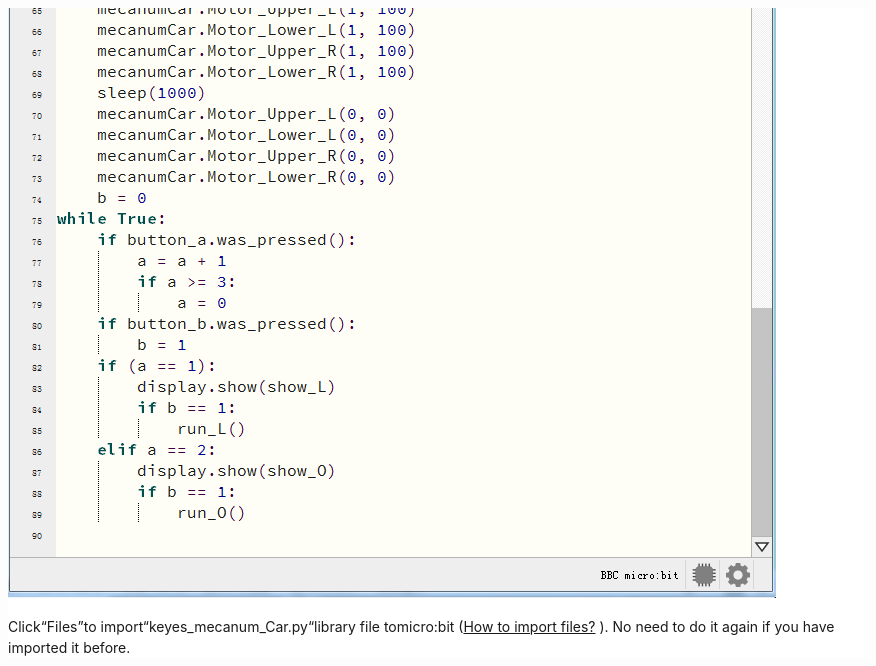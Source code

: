 ![](media/d82dce75a088387bf24fb71d9bc5790c.png)

Click“Files”to import“keyes_mecanum_Car.py“library file tomicro:bit ([How to
import files?](##AW) ). No need to do it again if you have imported it before.
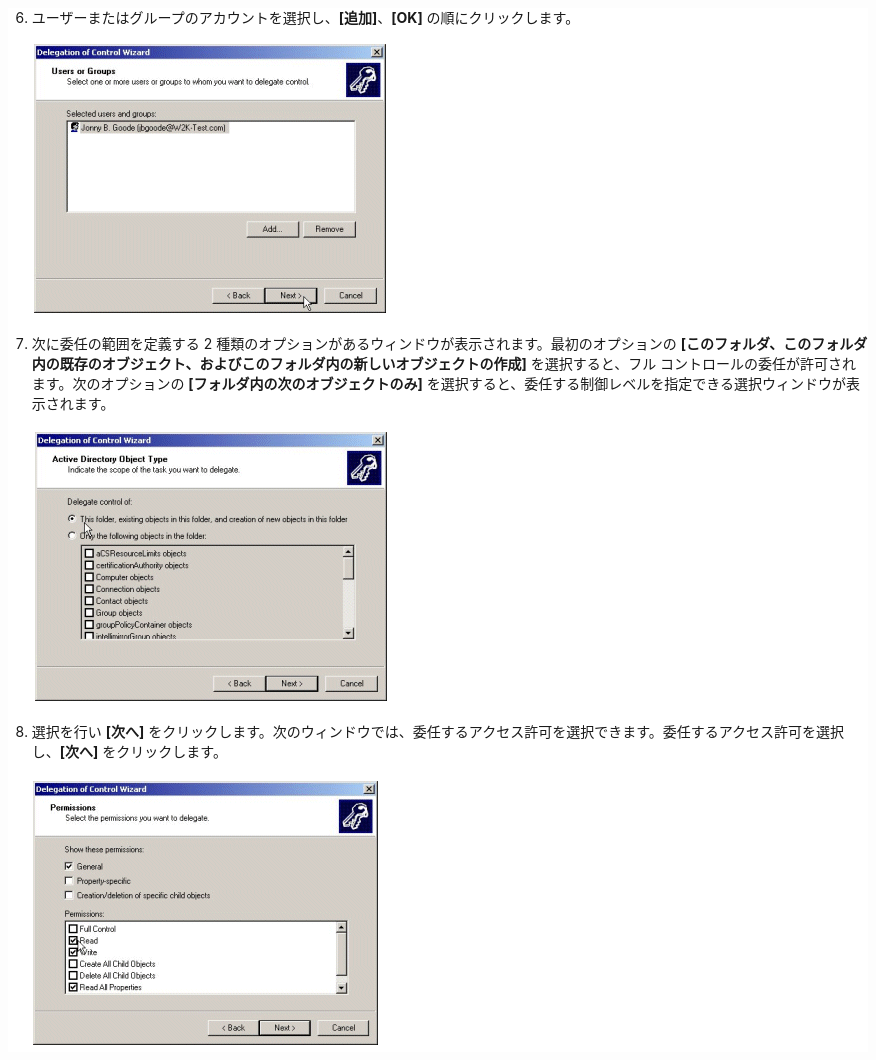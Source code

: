   
6.  ユーザーまたはグループのアカウントを選択し、**\[追加\]**、**\[OK\]** の順にクリックします。
  
    ![](images/Dd362980.w2kab119(ja-jp,TechNet.10).gif)
  
7.  次に委任の範囲を定義する 2 種類のオプションがあるウィンドウが表示されます。最初のオプションの **\[このフォルダ、このフォルダ内の既存のオブジェクト、およびこのフォルダ内の新しいオブジェクトの作成\]** を選択すると、フル コントロールの委任が許可されます。次のオプションの **\[フォルダ内の次のオブジェクトのみ\]** を選択すると、委任する制御レベルを指定できる選択ウィンドウが表示されます。
  
    ![](images/Dd362980.w2kab120(ja-jp,TechNet.10).gif)
  
8.  選択を行い **\[次へ\]** をクリックします。次のウィンドウでは、委任するアクセス許可を選択できます。委任するアクセス許可を選択し、**\[次へ\]** をクリックします。
  
    ![](images/Dd362980.w2kab121(ja-jp,TechNet.10).gif)
  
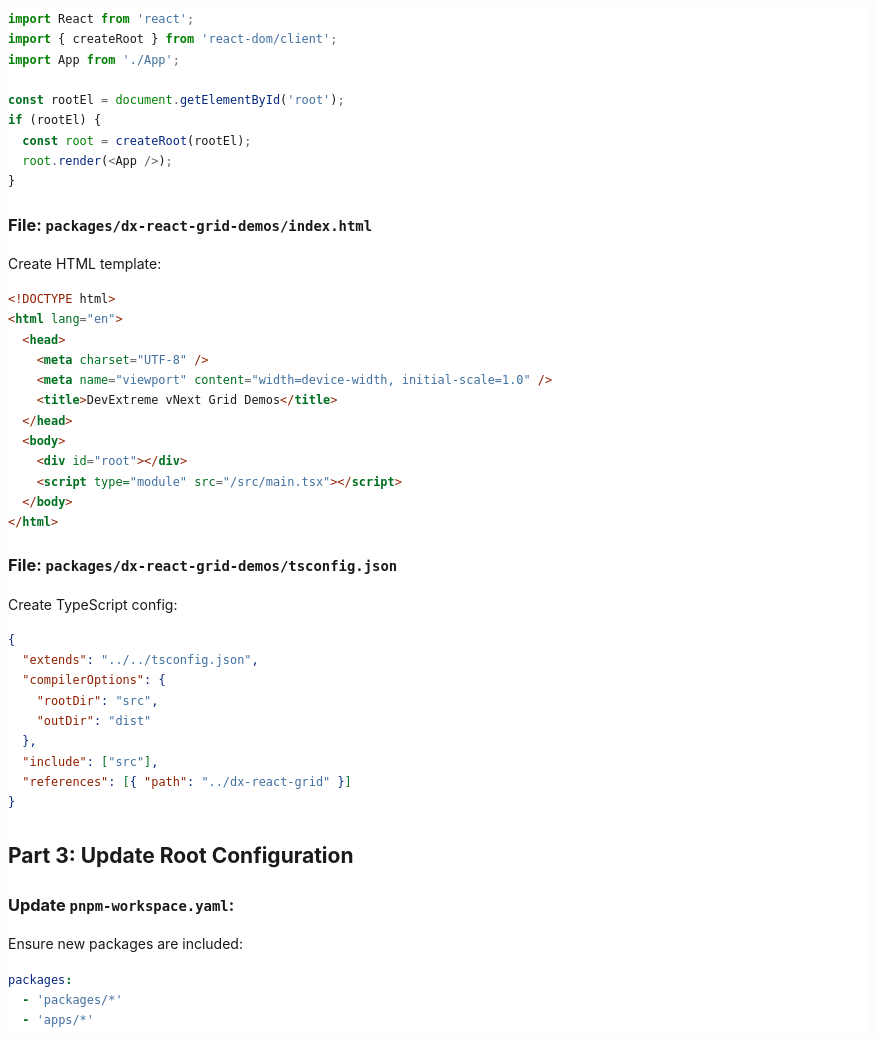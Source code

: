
 ```typescript
import React from 'react';
import { createRoot } from 'react-dom/client';
import App from './App';

const rootEl = document.getElementById('root');
if (rootEl) {
  const root = createRoot(rootEl);
  root.render(<App />);
}
```

### File: `packages/dx-react-grid-demos/index.html`

Create HTML template:

```html
<!DOCTYPE html>
<html lang="en">
  <head>
    <meta charset="UTF-8" />
    <meta name="viewport" content="width=device-width, initial-scale=1.0" />
    <title>DevExtreme vNext Grid Demos</title>
  </head>
  <body>
    <div id="root"></div>
    <script type="module" src="/src/main.tsx"></script>
  </body>
</html>
```

### File: `packages/dx-react-grid-demos/tsconfig.json`

Create TypeScript config:

```json
{
  "extends": "../../tsconfig.json",
  "compilerOptions": {
    "rootDir": "src",
    "outDir": "dist"
  },
  "include": ["src"],
  "references": [{ "path": "../dx-react-grid" }]
}
```

## Part 3: Update Root Configuration

### Update `pnpm-workspace.yaml`:

Ensure new packages are included:

```yaml
packages:
  - 'packages/*'
  - 'apps/*'
```
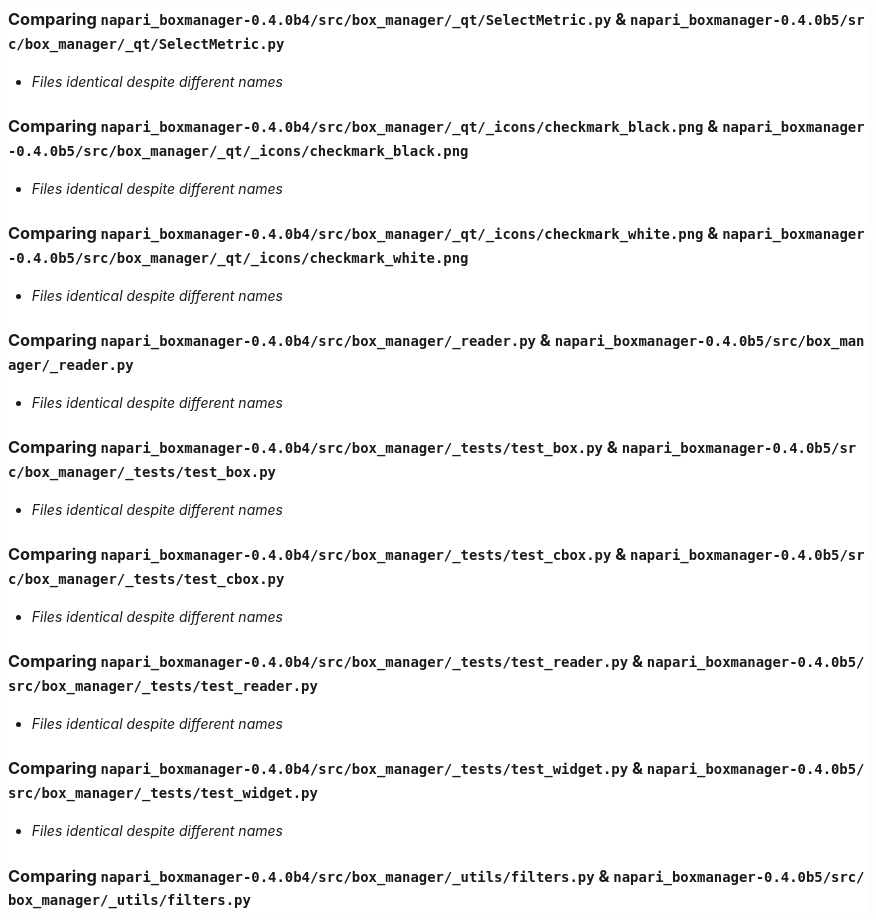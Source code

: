 ### Comparing `napari_boxmanager-0.4.0b4/src/box_manager/_qt/SelectMetric.py` & `napari_boxmanager-0.4.0b5/src/box_manager/_qt/SelectMetric.py`

 * *Files identical despite different names*

### Comparing `napari_boxmanager-0.4.0b4/src/box_manager/_qt/_icons/checkmark_black.png` & `napari_boxmanager-0.4.0b5/src/box_manager/_qt/_icons/checkmark_black.png`

 * *Files identical despite different names*

### Comparing `napari_boxmanager-0.4.0b4/src/box_manager/_qt/_icons/checkmark_white.png` & `napari_boxmanager-0.4.0b5/src/box_manager/_qt/_icons/checkmark_white.png`

 * *Files identical despite different names*

### Comparing `napari_boxmanager-0.4.0b4/src/box_manager/_reader.py` & `napari_boxmanager-0.4.0b5/src/box_manager/_reader.py`

 * *Files identical despite different names*

### Comparing `napari_boxmanager-0.4.0b4/src/box_manager/_tests/test_box.py` & `napari_boxmanager-0.4.0b5/src/box_manager/_tests/test_box.py`

 * *Files identical despite different names*

### Comparing `napari_boxmanager-0.4.0b4/src/box_manager/_tests/test_cbox.py` & `napari_boxmanager-0.4.0b5/src/box_manager/_tests/test_cbox.py`

 * *Files identical despite different names*

### Comparing `napari_boxmanager-0.4.0b4/src/box_manager/_tests/test_reader.py` & `napari_boxmanager-0.4.0b5/src/box_manager/_tests/test_reader.py`

 * *Files identical despite different names*

### Comparing `napari_boxmanager-0.4.0b4/src/box_manager/_tests/test_widget.py` & `napari_boxmanager-0.4.0b5/src/box_manager/_tests/test_widget.py`

 * *Files identical despite different names*

### Comparing `napari_boxmanager-0.4.0b4/src/box_manager/_utils/filters.py` & `napari_boxmanager-0.4.0b5/src/box_manager/_utils/filters.py`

————

What you should do => Give every entry again word for word; no images belong in the copy.

Expected output =>
Source code

: ![](media/d82dce75a088387bf24fb71d9bc5790c.png)

Click“Files”to import“keyes_mecanum_Car.py“library file tomicro:bit ([How to
import files?](##AW) ). No need to do it again if you have imported it before.
Source code

:   
6.  ユーザーまたはグループのアカウントを選択し、**\[追加\]**、**\[OK\]** の順にクリックします。
  
    ![](images/Dd362980.w2kab119(ja-jp,TechNet.10).gif)
  
7.  次に委任の範囲を定義する 2 種類のオプションがあるウィンドウが表示されます。最初のオプションの **\[このフォルダ、このフォルダ内の既存のオブジェクト、およびこのフォルダ内の新しいオブジェクトの作成\]** を選択すると、フル コントロールの委任が許可されます。次のオプションの **\[フォルダ内の次のオブジェクトのみ\]** を選択すると、委任する制御レベルを指定できる選択ウィンドウが表示されます。
  
    ![](images/Dd362980.w2kab120(ja-jp,TechNet.10).gif)
  
8.  選択を行い **\[次へ\]** をクリックします。次のウィンドウでは、委任するアクセス許可を選択できます。委任するアクセス許可を選択し、**\[次へ\]** をクリックします。
  
    ![](images/Dd362980.w2kab121(ja-jp,TechNet.10).gif)
  
Source code

:
 ```typescript
import React from 'react';
import { createRoot } from 'react-dom/client';
import App from './App';

const rootEl = document.getElementById('root');
if (rootEl) {
  const root = createRoot(rootEl);
  root.render(<App />);
}
```

### File: `packages/dx-react-grid-demos/index.html`

Create HTML template:

```html
<!DOCTYPE html>
<html lang="en">
  <head>
    <meta charset="UTF-8" />
    <meta name="viewport" content="width=device-width, initial-scale=1.0" />
    <title>DevExtreme vNext Grid Demos</title>
  </head>
  <body>
    <div id="root"></div>
    <script type="module" src="/src/main.tsx"></script>
  </body>
</html>
```

### File: `packages/dx-react-grid-demos/tsconfig.json`

Create TypeScript config:

```json
{
  "extends": "../../tsconfig.json",
  "compilerOptions": {
    "rootDir": "src",
    "outDir": "dist"
  },
  "include": ["src"],
  "references": [{ "path": "../dx-react-grid" }]
}
```

## Part 3: Update Root Configuration

### Update `pnpm-workspace.yaml`:

Ensure new packages are included:

```yaml
packages:
  - 'packages/*'
  - 'apps/*'
```
Source code

: ### Comparing `napari_boxmanager-0.4.0b4/src/box_manager/_qt/SelectMetric.py` & `napari_boxmanager-0.4.0b5/src/box_manager/_qt/SelectMetric.py`

 * *Files identical despite different names*

### Comparing `napari_boxmanager-0.4.0b4/src/box_manager/_qt/_icons/checkmark_black.png` & `napari_boxmanager-0.4.0b5/src/box_manager/_qt/_icons/checkmark_black.png`

 * *Files identical despite different names*

### Comparing `napari_boxmanager-0.4.0b4/src/box_manager/_qt/_icons/checkmark_white.png` & `napari_boxmanager-0.4.0b5/src/box_manager/_qt/_icons/checkmark_white.png`

 * *Files identical despite different names*

### Comparing `napari_boxmanager-0.4.0b4/src/box_manager/_reader.py` & `napari_boxmanager-0.4.0b5/src/box_manager/_reader.py`

 * *Files identical despite different names*

### Comparing `napari_boxmanager-0.4.0b4/src/box_manager/_tests/test_box.py` & `napari_boxmanager-0.4.0b5/src/box_manager/_tests/test_box.py`

 * *Files identical despite different names*

### Comparing `napari_boxmanager-0.4.0b4/src/box_manager/_tests/test_cbox.py` & `napari_boxmanager-0.4.0b5/src/box_manager/_tests/test_cbox.py`

 * *Files identical despite different names*

### Comparing `napari_boxmanager-0.4.0b4/src/box_manager/_tests/test_reader.py` & `napari_boxmanager-0.4.0b5/src/box_manager/_tests/test_reader.py`

 * *Files identical despite different names*

### Comparing `napari_boxmanager-0.4.0b4/src/box_manager/_tests/test_widget.py` & `napari_boxmanager-0.4.0b5/src/box_manager/_tests/test_widget.py`

 * *Files identical despite different names*

### Comparing `napari_boxmanager-0.4.0b4/src/box_manager/_utils/filters.py` & `napari_boxmanager-0.4.0b5/src/box_manager/_utils/filters.py`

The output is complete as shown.